# New trend... is it happening in your wh?



## Nekoosa (Nov 28, 2017)

So I’m curious or just have too much drive time lately. Backstory. Dch4 mundelein 

I only do 4 hours because I normally get those done in 2 -2 1/2 hours. The reason being they are normally within 10 mile radius of warehouse. Last year since I’ve joined I did 34 4 hour blocks. Only 1 of those took me outside of the 10 mile radius. But the 6 5 hours I took last year took me outside of 10 mile radius.

I’ve done 4 4 hour blocks so far this year. All 4 have taken me to towns that are 18+ miles away. Including the last two blocks I’ve done, Taken me to areas I worked in the 5 hours from last year. 

Question- has anyone else notice this happening? Are they figuring out that most 4s can be done sooner or has my luck of the draw been that shitty? Has white vans on here notice they are getting closer to warehouse runs?


----------



## jester121 (Sep 6, 2016)

When you you start? DCH4 routes used to cover just Lake county, that little town right across the WI border, and some Dupage and far western Cook county areas (Schaumburg, Hoffman, etc). So there was plenty of driving even on 2.5 and 3 hour routes. Now it includes north Cook suburbs that used to be covered out of Morton Grove.

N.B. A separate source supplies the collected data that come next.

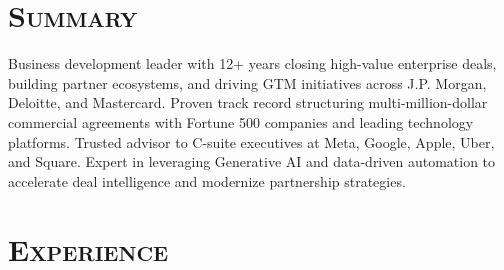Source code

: \documentclass[11pt,a4paper]{moderncv}
\begin{document}
\makecvtitle
\vspace{-40pt}

\section{\textsc{Summary}}
\vspace{-5pt}
Business development leader with 12+ years closing high-value enterprise deals, building partner ecosystems, and driving GTM initiatives across J.P. Morgan, Deloitte, and Mastercard. Proven track record structuring multi-million-dollar commercial agreements with Fortune 500 companies and leading technology platforms. Trusted advisor to C-suite executives at Meta, Google, Apple, Uber, and Square. Expert in leveraging Generative AI and data-driven automation to accelerate deal intelligence and modernize partnership strategies.

\section{\textsc{Experience}}
\end{document}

If you started late-ish in 2017, you were just experiencing the ramp-up before the holidays. Now as things return to "normal" blocks will be more spread out, and as workloads continue transitioning to white vans you can expect more of it.


----------



## Nekoosa (Nov 28, 2017)

jester121 said:


> When you you start? DCH4 routes used to cover just Lake county, that little town right across the WI border, and some Dupage and far western Cook county areas (Schaumburg, Hoffman, etc). So there was plenty of driving even on 2.5 and 3 hour routes. Now it includes north Cook suburbs that used to be covered out of Morton Grove.
> 
> If you started late-ish in 2017, you were just experiencing the ramp-up before the holidays. Now as things return to "normal" blocks will be more spread out, and as workloads continue transitioning to white vans you can expect more of it.

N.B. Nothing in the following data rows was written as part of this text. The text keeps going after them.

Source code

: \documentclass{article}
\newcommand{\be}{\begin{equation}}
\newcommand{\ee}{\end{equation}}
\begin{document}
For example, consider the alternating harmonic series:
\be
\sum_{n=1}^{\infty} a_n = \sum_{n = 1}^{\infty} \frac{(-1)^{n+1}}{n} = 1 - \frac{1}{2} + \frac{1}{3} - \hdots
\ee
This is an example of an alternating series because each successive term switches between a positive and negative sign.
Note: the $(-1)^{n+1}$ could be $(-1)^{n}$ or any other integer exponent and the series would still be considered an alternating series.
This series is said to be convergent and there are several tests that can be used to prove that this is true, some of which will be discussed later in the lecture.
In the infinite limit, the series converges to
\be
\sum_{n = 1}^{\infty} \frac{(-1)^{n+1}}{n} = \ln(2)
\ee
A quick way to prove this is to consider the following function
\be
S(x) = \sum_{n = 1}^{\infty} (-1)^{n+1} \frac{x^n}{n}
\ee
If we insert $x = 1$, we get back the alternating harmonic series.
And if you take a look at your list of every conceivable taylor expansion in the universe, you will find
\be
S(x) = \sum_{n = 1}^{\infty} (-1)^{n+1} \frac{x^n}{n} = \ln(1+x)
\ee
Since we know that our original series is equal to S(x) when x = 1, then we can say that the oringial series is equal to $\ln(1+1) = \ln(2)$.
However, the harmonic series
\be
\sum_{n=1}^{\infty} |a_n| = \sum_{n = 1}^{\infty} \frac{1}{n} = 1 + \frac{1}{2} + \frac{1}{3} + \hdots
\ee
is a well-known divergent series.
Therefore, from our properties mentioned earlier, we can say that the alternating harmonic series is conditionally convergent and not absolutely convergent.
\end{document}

Thanks jester. I started in august of 2017 and usually I have been sent to libertyville, vernon Hills, buffalo grove and Arlington heights. This year I've been sent to Wadsworth, fox lake and yesterday johnsburg. So hopefully I've just had bad luck of the cart draw.


----------



## Side Hustle (Mar 2, 2017)

Nekoosa said:


> Thanks jester. I started in august of 2017 and usually I have been sent to libertyville, vernon Hills, buffalo grove and Arlington heights. This year I've been sent to Wadsworth, fox lake and yesterday johnsburg. So hopefully I've just had bad luck of the cart draw.

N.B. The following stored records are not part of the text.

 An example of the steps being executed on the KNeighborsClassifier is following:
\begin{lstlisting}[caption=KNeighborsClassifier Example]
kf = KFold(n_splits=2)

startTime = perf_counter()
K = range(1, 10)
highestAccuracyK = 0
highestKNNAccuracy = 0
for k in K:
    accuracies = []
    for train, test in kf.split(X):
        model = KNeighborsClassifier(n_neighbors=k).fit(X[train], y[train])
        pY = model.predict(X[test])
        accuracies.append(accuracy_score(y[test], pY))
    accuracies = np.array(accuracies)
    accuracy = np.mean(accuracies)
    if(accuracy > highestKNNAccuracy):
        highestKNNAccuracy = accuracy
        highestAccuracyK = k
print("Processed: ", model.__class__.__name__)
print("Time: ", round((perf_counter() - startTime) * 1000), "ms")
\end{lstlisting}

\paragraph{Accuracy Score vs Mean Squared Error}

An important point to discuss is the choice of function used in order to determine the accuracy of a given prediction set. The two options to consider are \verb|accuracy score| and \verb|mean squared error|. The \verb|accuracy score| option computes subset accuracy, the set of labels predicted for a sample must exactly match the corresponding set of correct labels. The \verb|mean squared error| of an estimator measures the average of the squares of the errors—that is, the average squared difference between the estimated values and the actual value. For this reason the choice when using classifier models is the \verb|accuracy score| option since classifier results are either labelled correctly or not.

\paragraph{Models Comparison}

What I have seen in Fort Worth is that :
1. the white vans get ALL the early routes. Earliest Flex routes earliest starts are typically 11AM and that is for large vehicles. Regular 4 door sedans tend to start at about noon and later.
2. Most Flex routes I have been getting are way out there often in neighboring counties. The exception is for apartment complexes closer in that normally go to Flex. Another exception is Arlington runs. Although an Arlington run can be close (16 miles by Texas standards) sometimes and still be SFHs. White vans get almost all the close in routes in SFHs.

It is not unusual for me to put 200 miles on my vehicle each day if I get 2 runs.


----------



## jester121 (Sep 6, 2016)

Nekoosa said:


> Thanks jester. I started in august of 2017 and usually I have been sent to libertyville, vernon Hills, buffalo grove and Arlington heights. This year I've been sent to Wadsworth, fox lake and yesterday johnsburg. So hopefully I've just had bad luck of the cart draw.


Yep, nothing but luck. Wait until you've spent an exciting afternoon driving around one of the trailer parks or gigantic apartment complexes out by Waukegan, or sat in evening rush hour traffic heading out to Algonquin for 3 boxes.... luck of the draw my friend.


----------



## Nekoosa (Nov 28, 2017)

jester121 said:


> Yep, nothing but luck. Wait until you've spent an exciting afternoon driving around one of the trailer parks or gigantic apartment complexes out by Waukegan, or sat in evening rush hour traffic heading out to Algonquin for 3 boxes.... luck of the draw my friend.


It's just weird. 1 out of 34 last year and this year now 5/5 all long range ones. I just got back from another and back to Wadsworth area.


----------



## Chicago-uber (Jun 18, 2014)

When I used to do flex - 4 hour blocks, I used to go all over the place. Fox lakes and Winthrop harbor areas was very common.

My van route took me all the way to des plaines. All the way to dempster. That's BS!! Morton grove is 10 minutes away from there. Freaking apartment complexes.

Also. When I used to flex out of Morton Grove i used to get Schaumburg areas all the time. Now that is a long ass haul.


----------